INFORMATION Start Marker

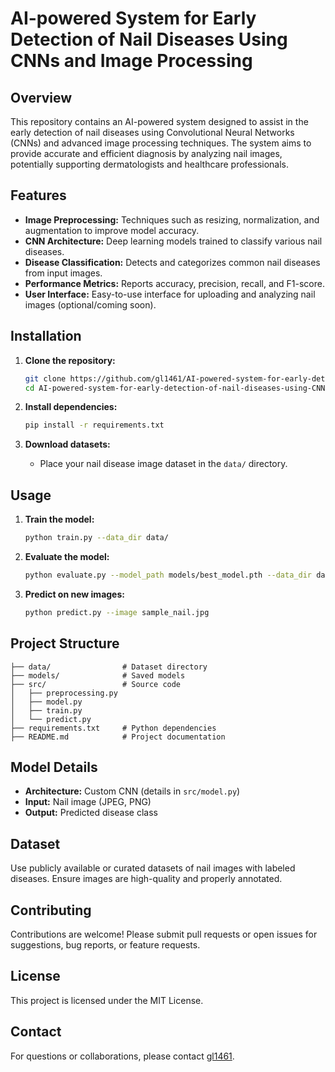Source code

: # AI-powered System for Early Detection of Nail Diseases Using CNNs and Image Processing

## Overview

This repository contains an AI-powered system designed to assist in the early detection of nail diseases using Convolutional Neural Networks (CNNs) and advanced image processing techniques. The system aims to provide accurate and efficient diagnosis by analyzing nail images, potentially supporting dermatologists and healthcare professionals.

## Features

- **Image Preprocessing:** Techniques such as resizing, normalization, and augmentation to improve model accuracy.
- **CNN Architecture:** Deep learning models trained to classify various nail diseases.
- **Disease Classification:** Detects and categorizes common nail diseases from input images.
- **Performance Metrics:** Reports accuracy, precision, recall, and F1-score.
- **User Interface:** Easy-to-use interface for uploading and analyzing nail images (optional/coming soon).

## Installation

1. **Clone the repository:**
    ```bash
    git clone https://github.com/gl1461/AI-powered-system-for-early-detection-of-nail-diseases-using-CNNs-and-image-processing.git
    cd AI-powered-system-for-early-detection-of-nail-diseases-using-CNNs-and-image-processing
    ```

2. **Install dependencies:**
    ```bash
    pip install -r requirements.txt
    ```

3. **Download datasets:**
    - Place your nail disease image dataset in the `data/` directory.

## Usage

1. **Train the model:**
    ```bash
    python train.py --data_dir data/
    ```

2. **Evaluate the model:**
    ```bash
    python evaluate.py --model_path models/best_model.pth --data_dir data/test/
    ```

3. **Predict on new images:**
    ```bash
    python predict.py --image sample_nail.jpg
    ```

## Project Structure

```
├── data/                # Dataset directory
├── models/              # Saved models
├── src/                 # Source code
│   ├── preprocessing.py
│   ├── model.py
│   ├── train.py
│   └── predict.py
├── requirements.txt     # Python dependencies
├── README.md            # Project documentation
```

## Model Details

- **Architecture:** Custom CNN (details in `src/model.py`)
- **Input:** Nail image (JPEG, PNG)
- **Output:** Predicted disease class

## Dataset

Use publicly available or curated datasets of nail images with labeled diseases. Ensure images are high-quality and properly annotated.

## Contributing

Contributions are welcome! Please submit pull requests or open issues for suggestions, bug reports, or feature requests.

## License

This project is licensed under the MIT License.

## Contact

For questions or collaborations, please contact [gl1461](https://github.com/gl1461).
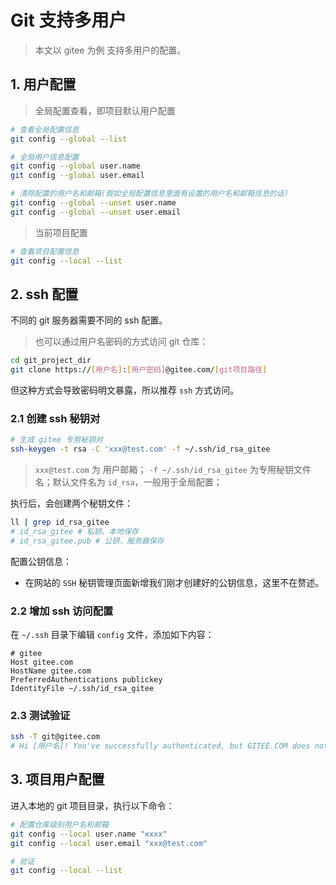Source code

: # Git 支持多用户

> 本文以 gitee 为例 支持多用户的配置。

## 1. 用户配置

> 全局配置查看，即项目默认用户配置

```bash
# 查看全局配置信息
git config --global --list

# 全局用户信息配置
git config --global user.name
git config --global user.email

# 清除配置的用户名和邮箱(假如全局配置信息里面有设置的用户名和邮箱信息的话)
git config --global --unset user.name
git config --global --unset user.email
```

> 当前项目配置

```bash
# 查看项目配置信息
git config --local --list
```

## 2. ssh 配置

不同的 git 服务器需要不同的 ssh 配置。

> 也可以通过用户名密码的方式访问 git 仓库：

```bash
cd git_project_dir
git clone https://[用户名]:[用户密码]@gitee.com/[git项目路径]
```

但这种方式会导致密码明文暴露，所以推荐 `ssh` 方式访问。

### 2.1 创建 ssh 秘钥对

```bash
# 生成 gitee 专用秘钥对
ssh-keygen -t rsa -C 'xxx@test.com' -f ~/.ssh/id_rsa_gitee
```

> `xxx@test.com` 为 用户邮箱；
> `-f ~/.ssh/id_rsa_gitee` 为专用秘钥文件名；默认文件名为 `id_rsa`，一般用于全局配置；

执行后，会创建两个秘钥文件：

```bash
ll | grep id_rsa_gitee
# id_rsa_gitee # 私钥，本地保存
# id_rsa_gitee.pub # 公钥，服务器保存
```

配置公钥信息：

- 在网站的 `SSH` 秘钥管理页面新增我们刚才创建好的公钥信息，这里不在赘述。

### 2.2 增加 ssh 访问配置

在 `~/.ssh` 目录下编辑 `config` 文件，添加如下内容：

```
# gitee
Host gitee.com
HostName gitee.com
PreferredAuthentications publickey
IdentityFile ~/.ssh/id_rsa_gitee
```

### 2.3 测试验证

```bash
ssh -T git@gitee.com
# Hi [用户名]! You've successfully authenticated, but GITEE.COM does not provide shell access.
```

## 3. 项目用户配置

进入本地的 git 项目目录，执行以下命令：

```bash
# 配置仓库级别用户名和邮箱
git config --local user.name "xxxx"
git config --local user.email "xxx@test.com"

# 验证
git config --local --list
```
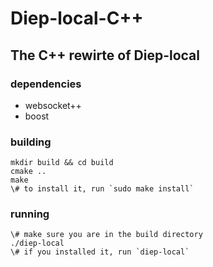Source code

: # Diep-local-C++
## The C++ rewirte of Diep-local

### dependencies
- websocket++
- boost

### building
```
mkdir build && cd build
cmake ..
make
\# to install it, run `sudo make install`
```
### running
```
\# make sure you are in the build directory
./diep-local
\# if you installed it, run `diep-local`
```
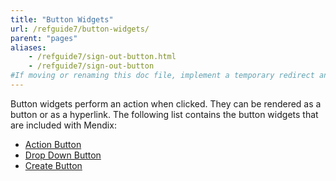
 ```yaml
---
title: "Button Widgets"
url: /refguide7/button-widgets/
parent: "pages"
aliases:
    - /refguide7/sign-out-button.html
    - /refguide7/sign-out-button
#If moving or renaming this doc file, implement a temporary redirect and let the respective team know they should update the URL in the product. See Mapping to Products for more details.
---
```



Button widgets perform an action when clicked. They can be rendered as a button or as a hyperlink. The following list contains the button widgets that are included with Mendix:

*   [Action Button](/refguide7/action-button/)
*   [Drop Down Button](/refguide7/drop-down-button/)
*   [Create Button](/refguide7/new-button/)
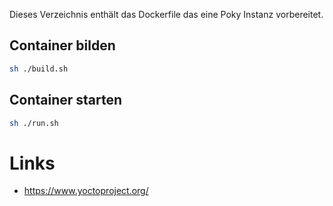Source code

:Dieses Verzeichnis enthält das Dockerfile das eine Poky Instanz vorbereitet.

## Container bilden

```bash
sh ./build.sh
```

## Container starten

```bash
sh ./run.sh
```


# Links

- https://www.yoctoproject.org/
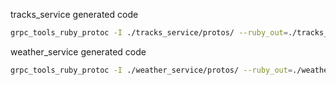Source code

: tracks_service generated code

```sh
grpc_tools_ruby_protoc -I ./tracks_service/protos/ --ruby_out=./tracks_service/bin/ --grpc_out=./tracks_service/bin/ ./tracks_service/protos/tracks_service.proto
```

weather_service generated code

```sh
grpc_tools_ruby_protoc -I ./weather_service/protos/ --ruby_out=./weather_service/bin/ --grpc_out=./weather_service/bin/ ./weather_service/protos/weather_service.proto
```
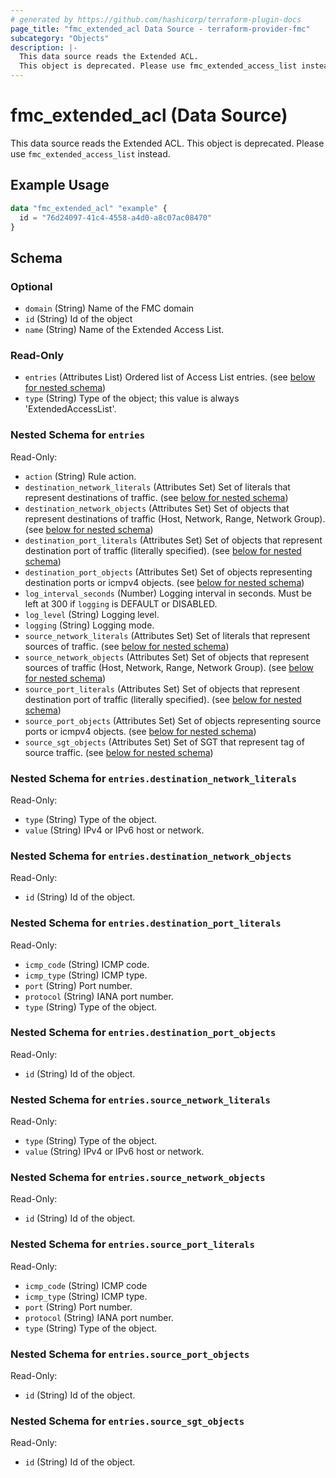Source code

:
 ```yaml
---
# generated by https://github.com/hashicorp/terraform-plugin-docs
page_title: "fmc_extended_acl Data Source - terraform-provider-fmc"
subcategory: "Objects"
description: |-
  This data source reads the Extended ACL.
  This object is deprecated. Please use fmc_extended_access_list instead.
---
```


# fmc_extended_acl (Data Source)

This data source reads the Extended ACL.
This object is deprecated. Please use `fmc_extended_access_list` instead.

## Example Usage

```terraform
data "fmc_extended_acl" "example" {
  id = "76d24097-41c4-4558-a4d0-a8c07ac08470"
}
```

<!-- schema generated by tfplugindocs -->
## Schema

### Optional

- `domain` (String) Name of the FMC domain
- `id` (String) Id of the object
- `name` (String) Name of the Extended Access List.

### Read-Only

- `entries` (Attributes List) Ordered list of Access List entries. (see [below for nested schema](#nestedatt--entries))
- `type` (String) Type of the object; this value is always 'ExtendedAccessList'.

<a id="nestedatt--entries"></a>
### Nested Schema for `entries`

Read-Only:

- `action` (String) Rule action.
- `destination_network_literals` (Attributes Set) Set of literals that represent destinations of traffic. (see [below for nested schema](#nestedatt--entries--destination_network_literals))
- `destination_network_objects` (Attributes Set) Set of objects that represent destinations of traffic (Host, Network, Range, Network Group). (see [below for nested schema](#nestedatt--entries--destination_network_objects))
- `destination_port_literals` (Attributes Set) Set of objects that represent destination port of traffic (literally specified). (see [below for nested schema](#nestedatt--entries--destination_port_literals))
- `destination_port_objects` (Attributes Set) Set of objects representing destination ports or icmpv4 objects. (see [below for nested schema](#nestedatt--entries--destination_port_objects))
- `log_interval_seconds` (Number) Logging interval in seconds. Must be left at 300 if `logging` is DEFAULT or DISABLED.
- `log_level` (String) Logging level.
- `logging` (String) Logging mode.
- `source_network_literals` (Attributes Set) Set of literals that represent sources of traffic. (see [below for nested schema](#nestedatt--entries--source_network_literals))
- `source_network_objects` (Attributes Set) Set of objects that represent sources of traffic (Host, Network, Range, Network Group). (see [below for nested schema](#nestedatt--entries--source_network_objects))
- `source_port_literals` (Attributes Set) Set of objects that represent destination port of traffic (literally specified). (see [below for nested schema](#nestedatt--entries--source_port_literals))
- `source_port_objects` (Attributes Set) Set of objects representing source ports or icmpv4 objects. (see [below for nested schema](#nestedatt--entries--source_port_objects))
- `source_sgt_objects` (Attributes Set) Set of SGT that represent tag of source traffic. (see [below for nested schema](#nestedatt--entries--source_sgt_objects))

<a id="nestedatt--entries--destination_network_literals"></a>
### Nested Schema for `entries.destination_network_literals`

Read-Only:

- `type` (String) Type of the object.
- `value` (String) IPv4 or IPv6 host or network.


<a id="nestedatt--entries--destination_network_objects"></a>
### Nested Schema for `entries.destination_network_objects`

Read-Only:

- `id` (String) Id of the object.


<a id="nestedatt--entries--destination_port_literals"></a>
### Nested Schema for `entries.destination_port_literals`

Read-Only:

- `icmp_code` (String) ICMP code.
- `icmp_type` (String) ICMP type.
- `port` (String) Port number.
- `protocol` (String) IANA port number.
- `type` (String) Type of the object.


<a id="nestedatt--entries--destination_port_objects"></a>
### Nested Schema for `entries.destination_port_objects`

Read-Only:

- `id` (String) Id of the object.


<a id="nestedatt--entries--source_network_literals"></a>
### Nested Schema for `entries.source_network_literals`

Read-Only:

- `type` (String) Type of the object.
- `value` (String) IPv4 or IPv6 host or network.


<a id="nestedatt--entries--source_network_objects"></a>
### Nested Schema for `entries.source_network_objects`

Read-Only:

- `id` (String) Id of the object.


<a id="nestedatt--entries--source_port_literals"></a>
### Nested Schema for `entries.source_port_literals`

Read-Only:

- `icmp_code` (String) ICMP code
- `icmp_type` (String) ICMP type.
- `port` (String) Port number.
- `protocol` (String) IANA port number.
- `type` (String) Type of the object.


<a id="nestedatt--entries--source_port_objects"></a>
### Nested Schema for `entries.source_port_objects`

Read-Only:

- `id` (String) Id of the object.


<a id="nestedatt--entries--source_sgt_objects"></a>
### Nested Schema for `entries.source_sgt_objects`

Read-Only:

- `id` (String) Id of the object.
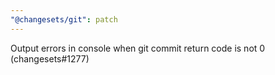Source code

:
 ```yaml
---
"@changesets/git": patch
---
```


Output errors in console when git commit return code is not 0 (changesets#1277)
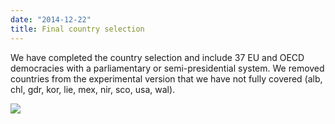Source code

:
 ```yaml
---
date: "2014-12-22"
title: Final country selection
---
```


We have completed the country selection and include 37 EU and OECD democracies with a parliamentary or semi-presidential system. We removed countries from the experimental version that we have not fully covered (alb, chl, gdr, kor, lie, mex, nir, sco, usa, wal).

![](/images/parliament-sweden.jpg)
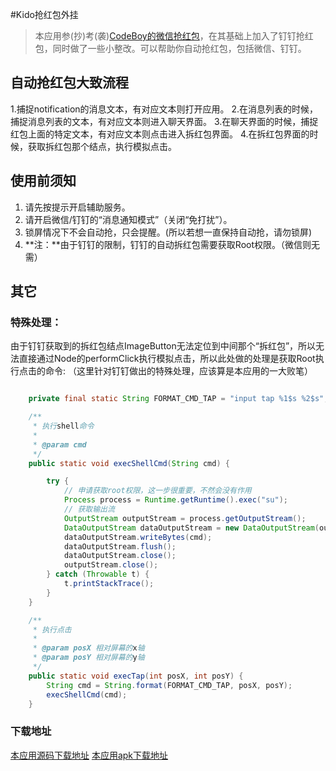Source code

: #Kido抢红包外挂

> 本应用参(抄)考(袭)[CodeBoy的微信抢红包](https://github.com/lendylongli/qianghongbao)，在其基础上加入了钉钉抢红包，同时做了一些小整改。可以帮助你自动抢红包，包括微信、钉钉。

## 自动抢红包大致流程

1.捕捉notification的消息文本，有对应文本则打开应用。
2.在消息列表的时候，捕捉消息列表的文本，有对应文本则进入聊天界面。
3.在聊天界面的时候，捕捉红包上面的特定文本，有对应文本则点击进入拆红包界面。
4.在拆红包界面的时候，获取拆红包那个结点，执行模拟点击。

## 使用前须知

 1. 请先按提示开启辅助服务。
 2. 请开启微信/钉钉的“消息通知模式”（关闭“免打扰”）。
 3. 锁屏情况下不会自动抢，只会提醒。(所以若想一直保持自动抢，请勿锁屏)
 4. **注：**由于钉钉的限制，钉钉的自动拆红包需要获取Root权限。（微信则无需）

## 其它
### 特殊处理：

由于钉钉获取到的拆红包结点ImageButton无法定位到中间那个“拆红包”，所以无法直接通过Node的performClick执行模拟点击，所以此处做的处理是获取Root执行点击的命令:
（这里针对钉钉做出的特殊处理，应该算是本应用的一大败笔）

```java

    private final static String FORMAT_CMD_TAP = "input tap %1$s %2$s";

    /**
     * 执行shell命令
     *
     * @param cmd
     */
    public static void execShellCmd(String cmd) {

        try {
            // 申请获取root权限，这一步很重要，不然会没有作用
            Process process = Runtime.getRuntime().exec("su");
            // 获取输出流
            OutputStream outputStream = process.getOutputStream();
            DataOutputStream dataOutputStream = new DataOutputStream(outputStream);
            dataOutputStream.writeBytes(cmd);
            dataOutputStream.flush();
            dataOutputStream.close();
            outputStream.close();
        } catch (Throwable t) {
            t.printStackTrace();
        }
    }

    /**
     * 执行点击
     *
     * @param posX 相对屏幕的x轴
     * @param posY 相对屏幕的y轴
     */
    public static void execTap(int posX, int posY) {
        String cmd = String.format(FORMAT_CMD_TAP, posX, posY);
        execShellCmd(cmd);
    }

```

### 下载地址
[本应用源码下载地址](https://github.com/xuguobiao)
[本应用apk下载地址](https://www.pgyer.com/kido_qhb)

INFORMATION End Marker

**YOUR ASSIGNMENT**
Please return every line of the records that contains the word "datasets".

**ANSWER SECTION**
3. **Download datasets:**
Use publicly available or curated datasets of nail images with labeled diseases. Ensure images are high-quality and properly annotated.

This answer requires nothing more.